Ryan Divish, The Seattle Times on

Published in Baseball

A day off?

No, just a little early rest to allow him to win the game at the end.

Out of the starting lineup for Monday’s series opener vs. the Yankees, an unusual occurrence for this early in the season, Cal Raleigh watched the early innings, trying to stay warm on an impossibly frigid night at T-Mobile Park.

But as the two teams struggled to produce hits or runs, it seemed obvious Raleigh would find his way into the game

He entered the game as a pinch-hitter for Dom Canzone in the seventh inning of a tied game with runners on the corners. But lefty Brent Headrick struck him out swinging — something that has happened far more than Raleigh would prefer to start the season.

But Raleigh simply wasn’t going to fail to deliver twice.

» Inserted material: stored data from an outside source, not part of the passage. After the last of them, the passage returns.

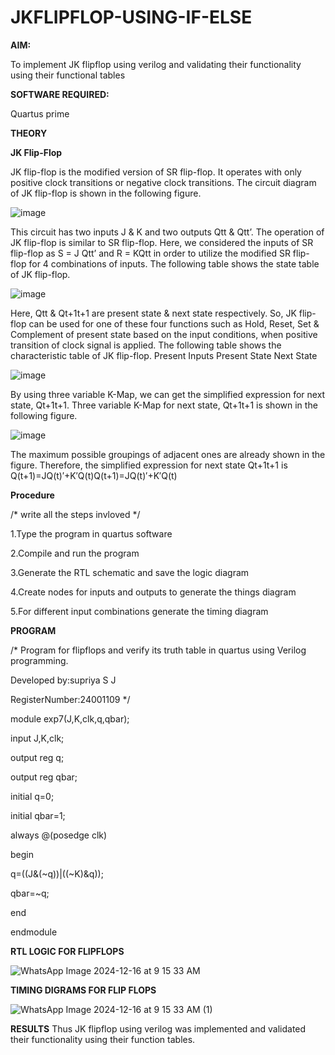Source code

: # JKFLIPFLOP-USING-IF-ELSE

**AIM:** 

To implement  JK flipflop using verilog and validating their functionality using their functional tables

**SOFTWARE REQUIRED:**

Quartus prime

**THEORY**

**JK Flip-Flop**

JK flip-flop is the modified version of SR flip-flop. It operates with only positive clock transitions or negative clock transitions. The circuit diagram of JK flip-flop is shown in the following figure.

![image](https://github.com/naavaneetha/JKFLIPFLOP-USING-IF-ELSE/assets/154305477/a649c30b-232b-4558-b188-fd6c09845180)


This circuit has two inputs J & K and two outputs Qtt & Qtt’. The operation of JK flip-flop is similar to SR flip-flop. Here, we considered the inputs of SR flip-flop as S = J Qtt’ and R = KQtt in order to utilize the modified SR flip-flop for 4 combinations of inputs. The following table shows the state table of JK flip-flop.

![image](https://github.com/naavaneetha/JKFLIPFLOP-USING-IF-ELSE/assets/154305477/c4360742-e8a8-4937-b089-c46c0433f9a3)

 
Here, Qtt & Qt+1t+1 are present state & next state respectively. So, JK flip-flop can be used for one of these four functions such as Hold, Reset, Set & Complement of present state based on the input conditions, when positive transition of clock signal is applied. The following table shows the characteristic table of JK flip-flop. Present Inputs Present State Next State
 
![image](https://github.com/naavaneetha/JKFLIPFLOP-USING-IF-ELSE/assets/154305477/6c275261-a6d5-4c37-a3a7-1e88ca11c4cd)

By using three variable K-Map, we can get the simplified expression for next state, Qt+1t+1. Three variable K-Map for next state, Qt+1t+1 is shown in the following figure.
 
![image](https://github.com/naavaneetha/JKFLIPFLOP-USING-IF-ELSE/assets/154305477/5174f41b-0ce0-4329-a372-6d1943ea6673)

The maximum possible groupings of adjacent ones are already shown in the figure. Therefore, the simplified expression for next state Qt+1t+1 is Q(t+1)=JQ(t)′+K′Q(t)Q(t+1)=JQ(t)′+K′Q(t)

**Procedure**

/* write all the steps invloved */

1.Type the program in quartus software

2.Compile and run the program

3.Generate the RTL schematic and save the logic diagram

4.Create nodes for inputs and outputs to generate the things diagram

5.For different input combinations generate the timing diagram


**PROGRAM**

/* Program for flipflops and verify its truth table in quartus using Verilog programming. 

Developed by:supriya S J 

RegisterNumber:24001109
*/

module exp7(J,K,clk,q,qbar); 

input J,K,clk; 

output reg q; 

output reg qbar; 

initial q=0; 

initial qbar=1; 

always @(posedge clk) 

begin 

q=((J&(~q))|((~K)&q));

 qbar=~q; 

end 

endmodule

**RTL LOGIC FOR FLIPFLOPS**

![WhatsApp Image 2024-12-16 at 9 15 33 AM](https://github.com/user-attachments/assets/18783b44-4582-40b9-85f4-8027c86bccc3)

**TIMING DIGRAMS FOR FLIP FLOPS**

![WhatsApp Image 2024-12-16 at 9 15 33 AM (1)](https://github.com/user-attachments/assets/ad44b139-ec01-4191-9ea9-ff5668c6632a)

**RESULTS**
Thus JK flipflop using verilog was implemented and validated their functionality using their function tables.
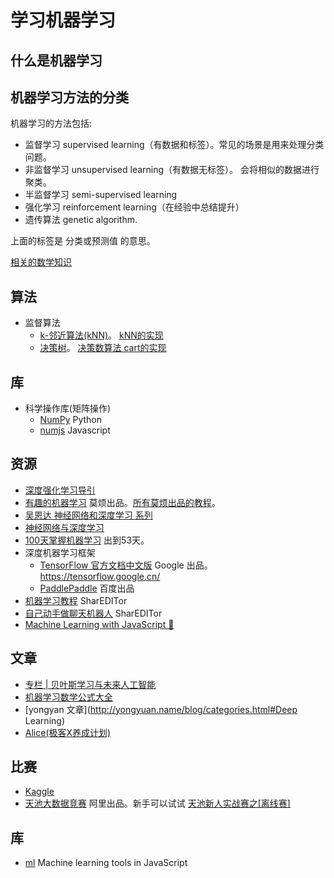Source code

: # 学习机器学习
## 什么是机器学习

## 机器学习方法的分类
机器学习的方法包括: 
* 监督学习 supervised learning（有数据和标签）。常见的场景是用来处理分类问题。
* 非监督学习 unsupervised learning（有数据无标签）。 会将相似的数据进行聚类。
* 半监督学习 semi-supervised learning
* 强化学习 reinforcement learning（在经验中总结提升）
* 遗传算法 genetic algorithm.

上面的标签是 分类或预测值 的意思。


[相关的数学知识](math.md)

## 算法
* 监督算法
  * [k-邻近算法(kNN)](algorithm/kNN)。 [kNN的实现](https://github.com/mljs/knn)
  * [决策树](decision-tree)。 [决策数算法 cart的实现](https://github.com/mljs/decision-tree-cart)

## 库
* 科学操作库(矩阵操作)
  * [NumPy](http://www.numpy.org/) Python
  * [numjs](https://github.com/nicolaspanel/numjs) Javascript

## 资源
* [深度强化学习导引](https://zhuanlan.zhihu.com/p/21498750)
* [有趣的机器学习](https://morvanzhou.github.io/tutorials/machine-learning/ML-intro/) 莫烦出品。[所有莫烦出品的教程](https://github.com/MorvanZhou/tutorials)。
* [吴恩达 神经网络和深度学习 系列](http://study.163.com/my#/smarts)
* [神经网络与深度学习](http://wiki.jikexueyuan.com/project/neural-networks-and-deep-learning-zh-cn/)
* [100天掌握机器学习](https://github.com/Avik-Jain/100-Days-Of-ML-Code) 出到53天。
* 深度机器学习框架
  * [TensorFlow 官方文档中文版](http://wiki.jikexueyuan.com/project/tensorflow-zh/) Google 出品。 https://tensorflow.google.cn/
  * [PaddlePaddle](http://www.paddlepaddle.org/index.cn.html) 百度出品
* [机器学习教程](http://www.shareditor.com/bloglistbytag/?tagname=%E6%9C%BA%E5%99%A8%E5%AD%A6%E4%B9%A0%E6%95%99%E7%A8%8B) SharEDITor
* [自己动手做聊天机器人](http://www.shareditor.com/bloglistbytag/?tagname=%E8%87%AA%E5%B7%B1%E5%8A%A8%E6%89%8B%E5%81%9A%E8%81%8A%E5%A4%A9%E6%9C%BA%E5%99%A8%E4%BA%BA) SharEDITor
* [Machine Learning with JavaScript 🚀](https://github.com/abhisheksoni27/machine-learning-with-js)

## 文章
* [专栏 | 贝叶斯学习与未来人工智能](https://mp.weixin.qq.com/s/pHAbxeYBI2q6pUHNrAt1og)
* [机器学习数学公式大全](https://mp.weixin.qq.com/s?__biz=MjM5ODIzNDQ3Mw==&mid=2649966624&idx=1&sn=48e4d8150b73c4bfd3353cd6fe3a5bb3&chksm=beca382689bdb13020acde1eeb86deb7ea777b2f19f744858ed6d41d006a5ef71bd17eadb103&scene=27#wechat_redirect)
* [yongyan 文章](http://yongyuan.name/blog/categories.html#Deep Learning)
* [Alice(极客X养成计划)](http://www.jianshu.com/p/28f02bb59fe5)

## 比赛
* [Kaggle](https://www.kaggle.com/competitions)
* [天池大数据竞赛](https://tianchi.aliyun.com/competition/gameList.htm#tab%3DActive%26pageIndex%3D1) 阿里出品。新手可以试试 [天池新人实战赛之[离线赛]](https://tianchi.aliyun.com/getStart/information.htm?spm=5176.11165320.5678.2.7a7941a8l4mEf2&raceId=231522)

## 库
* [ml](https://github.com/mljs/ml) Machine learning tools in JavaScript
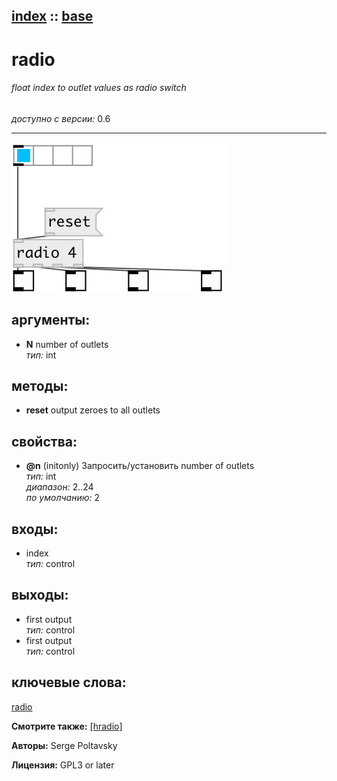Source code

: [index](index.html) :: [base](category_base.html)
---

# radio

###### float index to outlet values as radio switch

*доступно с версии:* 0.6

---




[![example](../examples/img/radio.jpg)](../examples/pd/radio.pd)



## аргументы:

* **N**
number of outlets<br>
_тип:_ int<br>



## методы:

* **reset**
output zeroes to all outlets<br>




## свойства:

* **@n** (initonly)
Запросить/установить number of outlets<br>
_тип:_ int<br>
_диапазон:_ 2..24<br>
_по умолчанию:_ 2<br>



## входы:

* index<br>
_тип:_ control



## выходы:

* first output<br>
_тип:_ control
* first output<br>
_тип:_ control



## ключевые слова:

[radio](keywords/radio.html)



**Смотрите также:**
[\[hradio\]](hradio.html)




**Авторы:** Serge Poltavsky




**Лицензия:** GPL3 or later





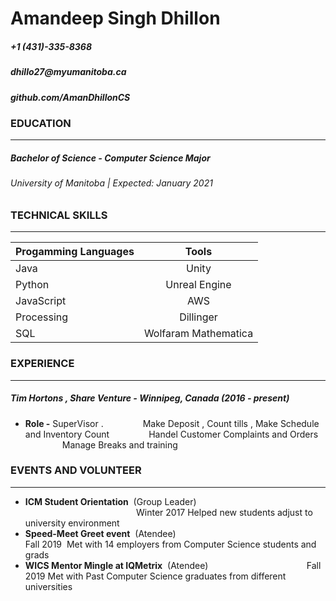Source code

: # **Amandeep Singh Dhillon**
##### +1 (431)-335-8368
#####  __dhillo27@myumanitoba.ca__
##### __github.com/AmanDhillonCS__

### **EDUCATION** 
____
##### **Bachelor of Science - Computer Science Major**
###### University of Manitoba | Expected: January 2021

### **TECHNICAL SKILLS**
____
| Progamming Languages       | Tools           |   
| ------------- |:-------------:| 
| Java     | Unity |
| Python     | Unreal Engine     | 
| JavaScript | AWS      |    $1 |
| Processing | Dillinger      |    $1 |
| SQL |  Wolfaram Mathematica     |    $1 |
### **EXPERIENCE**
____
##### __Tim Hortons , Share Venture - Winnipeg, Canada (2016 - present)__
- __Role -__ SuperVisor . 
&nbsp;&nbsp;&nbsp;&nbsp;&nbsp;&nbsp;&nbsp;&nbsp;&nbsp;&nbsp;&nbsp;&nbsp;&nbsp;&nbsp; Make Deposit , Count tills , Make Schedule and Inventory Count
&nbsp;&nbsp;&nbsp;&nbsp;&nbsp;&nbsp;&nbsp;&nbsp;&nbsp;&nbsp;&nbsp;&nbsp;&nbsp;&nbsp; Handel Customer Complaints and Orders
&nbsp;&nbsp;&nbsp;&nbsp;&nbsp;&nbsp;&nbsp;&nbsp;&nbsp;&nbsp;&nbsp;&nbsp;&nbsp;&nbsp;&nbsp;Manage Breaks  and training

### **EVENTS AND VOLUNTEER**
____
- __ICM Student Orientation__ &nbsp;(Group Leader) &nbsp;&nbsp;&nbsp;&nbsp;&nbsp;&nbsp;&nbsp;&nbsp;&nbsp;&nbsp;&nbsp;&nbsp;&nbsp;&nbsp;&nbsp;&nbsp;&nbsp;&nbsp;&nbsp;&nbsp;&nbsp;&nbsp;&nbsp;&nbsp;&nbsp;&nbsp;&nbsp;&nbsp;&nbsp;&nbsp;&nbsp;&nbsp;&nbsp;&nbsp;&nbsp;&nbsp;&nbsp;&nbsp;&nbsp;&nbsp;&nbsp;&nbsp;&nbsp;&nbsp;&nbsp;Winter 2017 
Helped new students adjust to university environment 
- __Speed-Meet Greet event__ &nbsp;(Atendee)&nbsp;&nbsp;&nbsp;&nbsp;&nbsp;&nbsp;&nbsp;&nbsp;&nbsp;&nbsp;&nbsp;&nbsp;&nbsp;&nbsp;&nbsp;&nbsp;&nbsp;&nbsp;&nbsp;&nbsp;&nbsp;&nbsp;&nbsp;&nbsp;&nbsp;&nbsp;&nbsp;&nbsp;&nbsp;&nbsp;&nbsp;&nbsp;&nbsp;&nbsp;&nbsp;&nbsp;&nbsp;&nbsp;&nbsp;&nbsp;&nbsp;&nbsp;&nbsp;&nbsp;&nbsp;&nbsp;&nbsp;&nbsp;&nbsp;&nbsp;&nbsp;&nbsp;&nbsp;&nbsp;&nbsp;&nbsp;&nbsp;&nbsp;&nbsp; Fall 2019
&nbsp;Met with 14 employers from Computer Science students and grads
- __WICS Mentor Mingle at IQMetrix__ &nbsp;(Atendee) &nbsp;&nbsp;&nbsp;&nbsp;&nbsp;&nbsp;&nbsp;&nbsp;&nbsp;&nbsp;&nbsp;&nbsp;&nbsp;&nbsp;&nbsp;&nbsp;&nbsp;&nbsp;&nbsp;&nbsp;&nbsp;&nbsp;&nbsp;&nbsp;&nbsp;&nbsp;&nbsp;&nbsp;&nbsp;&nbsp;&nbsp;&nbsp;&nbsp;&nbsp;&nbsp;&nbsp;&nbsp;&nbsp;&nbsp;Fall 2019
Met with Past Computer Science graduates from different universities 
  








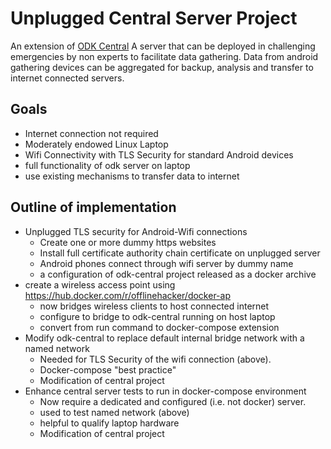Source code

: # Unplugged Central Server Project
An extension of [ODK Central](www.getodk.org)
A server that can be deployed in challenging emergencies by non experts to facilitate data gathering. 
Data from android gathering devices can be aggregated for backup, analysis and transfer to internet connected servers. 
## Goals
  * Internet connection not required
  * Moderately endowed Linux Laptop
  * Wifi Connectivity with TLS Security for standard Android devices
  * full functionality of odk server on laptop
  * use existing mechanisms to transfer data to internet 
## Outline of implementation
  * Unplugged TLS security for Android-Wifi connections
    * Create one or more dummy https websites
    * Install full certificate authority chain certificate on unplugged server
    * Android phones connect through wifi server by dummy name
    * a configuration of odk-central project released as a docker archive
  * create a wireless access point using https://hub.docker.com/r/offlinehacker/docker-ap
    * now bridges wireless clients to host connected internet
    * configure to bridge to odk-central running on host laptop
    * convert from run command to docker-compose extension
  * Modify odk-central to replace default internal bridge network with a named network
    * Needed for TLS Security of the wifi connection (above).  
    * Docker-compose "best practice"
    * Modification of central project
  * Enhance central server tests to run in docker-compose environment
    * Now require a dedicated and configured (i.e. not docker) server.
    * used to test named network (above)
    * helpful to qualify laptop hardware
    * Modification of central project
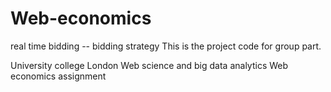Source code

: # Web-economics
real time bidding -- bidding strategy
This is the project code for group part.



University college London
Web science and big data analytics
Web economics assignment
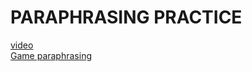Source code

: # PARAPHRASING PRACTICE
[video](https://drive.google.com/file/d/1R0SGNaW0gKsVCbLt2dn8Qg8IcEC8FABM/view?usp=sharing) <br/>
[Game paraphrasing](https://docs.google.com/document/d/1f7AjrkS157Fq6RjnRls3ShFRUBD3s1oHY2c74iV0UYg/edit?fbclid=IwZXh0bgNhZW0CMTAAAR3Dj0H_GdGZJLHDF-AX7gSW28Wn2DngMQbBpN-YXGWVJ6t6QXMyBM1B4PA_aem_5AW2_zqX63nEmYINEi39gQ)

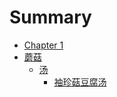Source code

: # Summary

- [Chapter 1](./chapter_1.md)
- [蘑菇]()
    * [汤]()
        + [袖珍菇豆腐汤](./蘑菇/汤/袖珍菇豆腐汤/README.md)
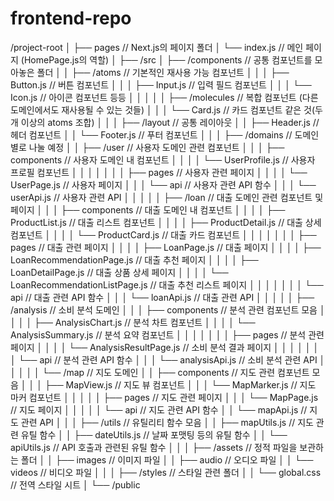 # frontend-repo
/project-root
│
├── pages                         // Next.js의 페이지 폴더
│   └── index.js                  // 메인 페이지 (HomePage.js의 역할)
│
├── /src
│   ├── /components               // 공통 컴포넌트를 모아놓은 폴더
│   │   ├── /atoms                // 기본적인 재사용 가능 컴포넌트
│   │   │   ├── Button.js         // 버튼 컴포넌트
│   │   │   ├── Input.js          // 입력 필드 컴포넌트
│   │   │   └── Icon.js           // 아이콘 컴포넌트 등등
│   │   │
│   │   ├── /molecules            // 복합 컴포넌트 (다른 도메인에서도 재사용될 수 있는 것들)
│   │   │   └── Card.js           // 카드 컴포넌트 같은 것(두 개 이상의 atoms 조합)
│   │
│   ├── /layout                   // 공통 레이아웃
│   │   ├── Header.js             // 헤더 컴포넌트
│   │   └── Footer.js             // 푸터 컴포넌트
│   │
│   ├── /domains                  // 도메인별로 나눌 예정
│   │   ├── /user                 // 사용자 도메인 관련 컴포넌트
│   │   │   ├── components        // 사용자 도메인 내 컴포넌트
│   │   │   │   └── UserProfile.js // 사용자 프로필 컴포넌트
│   │   │   │
│   │   │   ├── pages             // 사용자 관련 페이지
│   │   │   │   └── UserPage.js   // 사용자 페이지
│   │   │   └── api               // 사용자 관련 API 함수
│   │   │       └── userApi.js    // 사용자 관련 API
│   │   │
│   │   ├── /loan                 // 대출 도메인 관련 컴포넌트 및 페이지
│   │   │   ├── components        // 대출 도메인 내 컴포넌트
│   │   │   │   ├── ProductList.js  // 대출 리스트 컴포넌트
│   │   │   │   ├── ProductDetail.js // 대출 상세 컴포넌트
│   │   │   │   └── ProductCard.js   // 대출 카드 컴포넌트
│   │   │   │
│   │   │   ├── pages             // 대출 관련 페이지
│   │   │   │   ├── LoanPage.js               // 대출 페이지
│   │   │   │   ├── LoanRecommendationPage.js // 대출 추천 페이지
│   │   │   │   ├── LoanDetailPage.js         // 대출 상품 상세 페이지
│   │   │   │   └── LoanRecommendationListPage.js // 대출 추천 리스트 페이지
│   │   │   │
│   │   │   └── api               // 대출 관련 API 함수
│   │   │       └── loanApi.js    // 대출 관련 API
│   │   │
│   │   ├── /analysis             // 소비 분석 도메인
│   │   │   ├── components        // 분석 관련 컴포넌트 모음
│   │   │   │   ├── AnalysisChart.js // 분석 차트 컴포넌트
│   │   │   │   └── AnalysisSummary.js // 분석 요약 컴포넌트
│   │   │   │
│   │   │   ├── pages             // 분석 관련 페이지
│   │   │   │   └── AnalysisResultPage.js // 소비 분석 결과 페이지
│   │   │   │
│   │   │   └── api               // 분석 관련 API 함수
│   │   │       └── analysisApi.js // 소비 분석 관련 API
│   │   │
│   │   └── /map                  // 지도 도메인
│   │       ├── components        // 지도 관련 컴포넌트 모음
│   │       │   ├── MapView.js    // 지도 뷰 컴포넌트
│   │       │   └── MapMarker.js  // 지도 마커 컴포넌트
│   │       │
│   │       ├── pages             // 지도 관련 페이지
│   │       │   └── MapPage.js    // 지도 페이지
│   │       │
│   │       └── api               // 지도 관련 API 함수
│   │           └── mapApi.js     // 지도 관련 API
│   │
│   ├── /utils                    // 유틸리티 함수 모음
│   │   ├── mapUtils.js           // 지도 관련 유틸 함수
│   │   ├── dateUtils.js          // 날짜 포맷팅 등의 유틸 함수
│   │   └── apiUtils.js           // API 호출과 관련된 유틸 함수
│   │
│   ├── /assets                   // 정적 파일을 보관하는 폴더
│   │   ├── images                // 이미지 파일
│   │   ├── audio                 // 오디오 파일
│   │   └── videos                // 비디오 파일
│   │
│   ├── /styles                   // 스타일 관련 폴더
│   │   └── global.css            // 전역 스타일 시트
│
└── /public                      
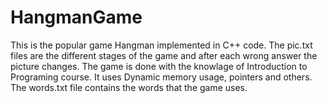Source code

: # HangmanGame
This is the popular game Hangman implemented in C++ code.
The pic.txt files are the different stages of the game and after each 
wrong answer the picture changes.
The game is done with the knowlage of Introduction to Programing course.
It uses Dynamic memory usage, pointers and others.
The words.txt file contains the words that the game uses.
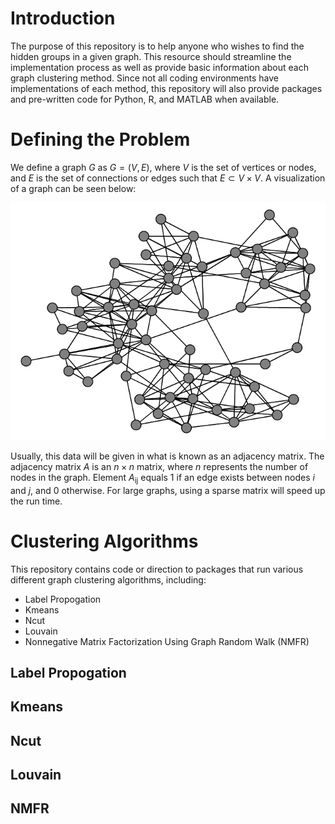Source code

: # Introduction

The purpose of this repository is to help anyone who wishes to find the hidden groups in a given graph. This resource should streamline the implementation process as well as provide basic information about each graph clustering method. Since not all coding environments have implementations of each method, this repository will also provide packages and pre-written code for Python, R, and MATLAB when available.

# Defining the Problem

We define a graph $G$ as $G = (V, E)$, where *V* is the set of vertices or nodes, and $E$ is the set of connections or edges such that $E \subset V \times V$. A visualization of a graph can be seen below:

![Graph Example](images/graph_example.PNG)

Usually, this data will be given in what is known as an adjacency matrix. The adjacency matrix $A$ is an $n \times n$ matrix, where $n$ represents the number of nodes in the graph. Element $A$<sub>ij</sub> equals 1 if an edge exists between nodes $i$ and $j$, and 0 otherwise. For large graphs, using a sparse matrix will speed up the run time.

# Clustering Algorithms

This repository contains code or direction to packages that run various different graph clustering algorithms, including:

* Label Propogation
* Kmeans
* Ncut
* Louvain
* Nonnegative Matrix Factorization Using Graph Random Walk (NMFR)

## Label Propogation

## Kmeans

## Ncut

## Louvain

## NMFR
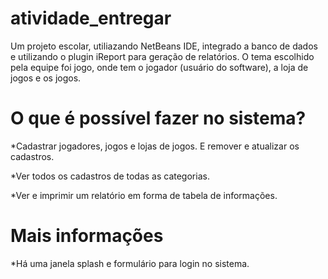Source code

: # atividade_entregar

Um projeto escolar, utiliazando NetBeans IDE, integrado a banco de dados e utilizando o plugin iReport para geração de relatórios.
O tema escolhido pela equipe foi jogo, onde tem o jogador (usuário do software), a loja de jogos e os jogos.

# O que é possível fazer no sistema?

*Cadastrar jogadores, jogos e lojas de jogos. E remover e atualizar os cadastros.

*Ver todos os cadastros de todas as categorias.

*Ver e imprimir um relatório em forma de tabela de informações.

# Mais informações
*Há uma janela splash e formulário para login no sistema.
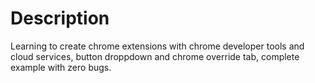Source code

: # Description

Learning to create chrome extensions with chrome developer tools and cloud services, button droppdown and chrome override tab, complete example with zero bugs.
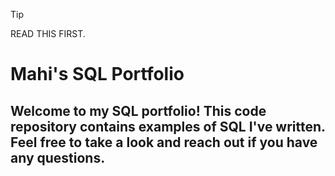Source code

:> [!TIP]
> READ THIS FIRST.


 # Mahi's SQL Portfolio
 
 ## Welcome to my SQL portfolio! This code repository contains examples of SQL I've written. Feel free to take a look and reach out if you have any questions.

Raleigh stepped to the plate in the bottom of the ninth to face righty Paul Blackburn with Leo Rivas on third having led off with a single and Brendan Donovan on first having singled with one out.

Raleigh yanked a cutter down the first-base line for a walkoff single in Seattle’s 2-1 victory.

While Raleigh was the hero at the end, it was Luis Castillo’s outing that put the Mariners in position to win. The veteran right-hander stymied a potent Yankees lineup in his first start of the season.

Castillo gave the Mariners another quality start, pitching six scoreless innings and allowing two hits with two walks and seven strikeouts.

 

It was the fourth consecutive game that a Mariners starter had delivered a quality start of six-plus innings pitched and three runs or fewer allowed.

In their first five games of the season, Seattle’s starting pitchers have combined to throw 29 1/3 innings and allow six earned runs (1.84 ERA) with six walks and 38 strikeouts.

Castillo allowed only one runner to reach second base in his outing. In the third inning, he walked Aaron Judge with two outs and Trent Grisham on first base. But the trouble was quickly remediated when Castillo struck out Cody Bellinger to end the inning.

The Mariners gave their starter a 1-0 lead in the bottom of the second. Randy Arozarena led off with a ground-ball single up the middle. He later scored on Cole Young’s two-out broken-bat single to right field.

Castillo made the lead hold up, allowing only two base runners the rest of the way.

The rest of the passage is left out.